Zoals de Hoge Raad heeft geoordeeld in het arrest van 9 oktober 2020 (20/00143, ECLI:NL:HR:2020:1574, NLF 2020/2243, met noot van Nent), berust dat oordeel op een onjuiste rechtsopvatting.
Voorts kan een standpunt slechts dan als ter zitting ingetrokken worden aangemerkt indien de belanghebbende uitdrukkelijk en ondubbelzinnig verklaart dit standpunt in te trekken (vgl. HR 26 juni 2020, 19/05651, ECLI:NL:HR:2020:1110, NLF 2020/1582, met noot van De Roos, r.o. 2.4.).
Uit de gedingstukken kan volgens de Hoge Raad niet worden afgeleid dat X zijn standpunt over een kortere periode voor verzekerings- en premieplicht in 2013 uitdrukkelijk en ondubbelzinnig heeft prijsgegeven. Het oordeel van het Hof is daarom onvoldoende gemotiveerd.

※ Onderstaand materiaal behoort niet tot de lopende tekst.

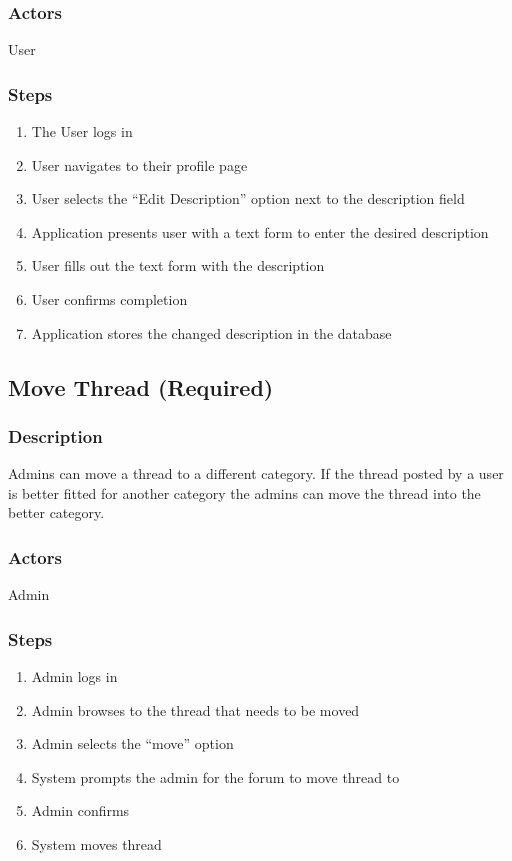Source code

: \documentclass[12pt]{scrartcl}
\begin{document}
\subsubsection {Actors}
User

\subsubsection {Steps}
\begin {enumerate}
\item The User logs in
\item User navigates to their profile page
\item User selects the “Edit Description” option next to the description field
\item Application presents user with a text form to enter the desired description
\item User fills out the text form with the description
\item User confirms completion
\item Application stores the changed description in the database
\end {enumerate}


\subsection{Move Thread (Required)}
\subsubsection{Description}
Admins can move a thread to a different category.
If the thread posted by a user is better fitted for another category the admins can move the thread into the better category. 

\subsubsection{Actors}

Admin

\subsubsection{Steps}
\begin {enumerate}
\item Admin logs in
\item Admin browses to the thread that needs to be moved
\item Admin selects the “move” option
\item System prompts the admin for the forum to move thread to
\item Admin confirms
\item System moves thread
\end {enumerate}
\end{document}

De zaak is verwezen naar Hof Den Haag.
BRON
Arrest in de zaak van X te Z (hierna: belanghebbende) tegen de Staatssecretaris van Financiën op het beroep in cassatie tegen de uitspraak van het Gerechtshof Amsterdam van 12 november 2019, nrs. 18/00561 tot en met 18/00563 en 18/00584 tot en met 18/00586, op de hoger beroepen van belanghebbende en de Inspecteur tegen een uitspraak van de Rechtbank Noord-Holland (nrs. HAA17/1496, HAA17/1497 en HAA18/214) betreffende de aan belanghebbende voor de jaren 2011 tot en met 2013 opgelegde aanslagen in de inkomstenbelasting/premie volksverzekeringen. De uitspraak van het Hof is aan dit arrest gehecht.
1. Geding in cassatie
Belanghebbende heeft tegen de uitspraak van het Hof beroep in cassatie ingesteld.

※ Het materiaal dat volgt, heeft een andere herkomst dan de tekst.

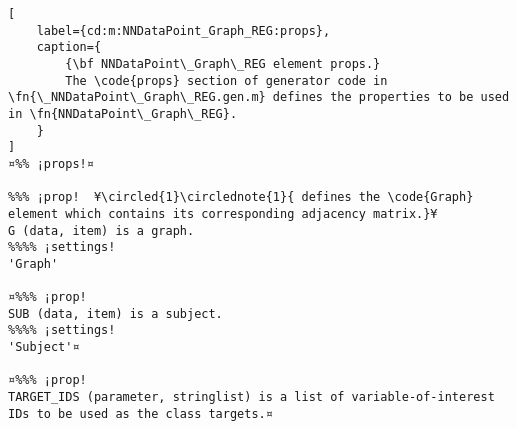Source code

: \documentclass{tufte-handout}
\begin{document}
\begin{lstlisting}[
	label={cd:m:NNDataPoint_Graph_REG:props},
	caption={
		{\bf NNDataPoint\_Graph\_REG element props.}
		The \code{props} section of generator code in \fn{\_NNDataPoint\_Graph\_REG.gen.m} defines the properties to be used in \fn{NNDataPoint\_Graph\_REG}.
	}
]
¤%% ¡props!¤

%%% ¡prop!  ¥\circled{1}\circlednote{1}{ defines the \code{Graph} element which contains its corresponding adjacency matrix.}¥
G (data, item) is a graph.
%%%% ¡settings!
'Graph'

¤%%% ¡prop!
SUB (data, item) is a subject.
%%%% ¡settings!
'Subject'¤

¤%%% ¡prop!
TARGET_IDS (parameter, stringlist) is a list of variable-of-interest IDs to be used as the class targets.¤

\end{lstlisting}

\clearpage
\end{document}
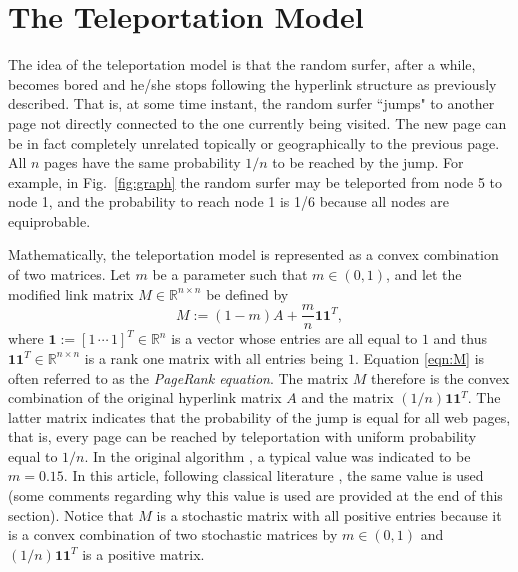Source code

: \documentclass[11pt,draftcls,onecolumn]{IEEEtran}
\newcommand{\field}[1]{{\mathbb{#1}}}
\newcommand{\one}{\mathbf{1}}
\newcommand{\R}{\field{R}}
\begin{document}
\section*{The Teleportation Model}

The idea of the teleportation model is that the random surfer, after a while, becomes bored and 
he/she stops following the hyperlink structure as previously described. That is, at some time instant, 
the random surfer ``jumps" to another page not directly connected to the one currently being visited. 
The new page can be in fact completely unrelated 
topically or geographically to
the previous page. All $n$ pages have the same probability $1/n$ to be reached 
by the jump. For example, in Fig.~\ref{fig:graph} the random surfer may be teleported from 
node 5 to node 1, and the probability to reach node 1 is 1/6 because all nodes are equiprobable.

Mathematically, the teleportation model is represented as a convex combination of two matrices. 
Let $m$ be a parameter such that $m\in(0,1)$, and let the modified link matrix $M\in \R^{n\times n}$ 
be defined by
\begin{equation}
M := (1-m)A + \frac{m}{n} \one \one^T,
\label{eqn:M}
\end{equation}
where $\one :=[1\,\cdots\,1]^T\in\R^n$ is a vector whose entries are all equal to $1$ 
and thus $\one \one^T \in \R^{n\times n}$ is a rank one matrix with all entries being $1$. 
Equation \eqref{eqn:M} is often referred to as the {\it PageRank equation}. The matrix $M$ therefore 
is the convex combination of the original hyperlink matrix $A$ and the matrix 
$(1/n) \one \one^T$. The latter matrix indicates that the probability of the jump is equal for all web pages, 
that is, every page can be reached by teleportation with uniform probability equal to $1/n$.
In the original algorithm \cite{BriPag:98}, 
a typical value was indicated to be $m=0.15$. 
In this article, following classical literature \cite{LanMey:06},
the same value is used
(some comments regarding why this value is used are provided at the end of this section).
Notice that $M$ is a stochastic matrix with all positive entries
because it is a convex combination of 
two stochastic matrices by $m \in (0,1)$ and $(1/n) \one \one^T$ is a positive matrix.
\end{document}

Het beroepschrift in cassatie is aan dit arrest gehecht en maakt daarvan deel uit.
De Staatssecretaris heeft een verweerschrift ingediend.
Belanghebbende heeft een conclusie van repliek ingediend.
De Staatssecretaris heeft een conclusie van dupliek ingediend.
2. Beoordeling van de middelen
2.1. In cassatie kan van het volgende worden uitgegaan.
2.1.1. De Inspecteur heeft met dagtekening 26 november 2015 aan belanghebbende voor het jaar 2013 een aanslag inkomstenbelasting/premie volksverzekeringen (hierna: IB/PVV) opgelegd en op 17 februari 2017 heeft de Inspecteur die aanslag ambtshalve verminderd.
2.2.1. Voor het Hof was in geschil of belanghebbende voor de jaren 2011, 2012 en een gedeelte van het jaar 2013 in aanmerking komt voor vrijstelling van premieheffing volksverzekeringen.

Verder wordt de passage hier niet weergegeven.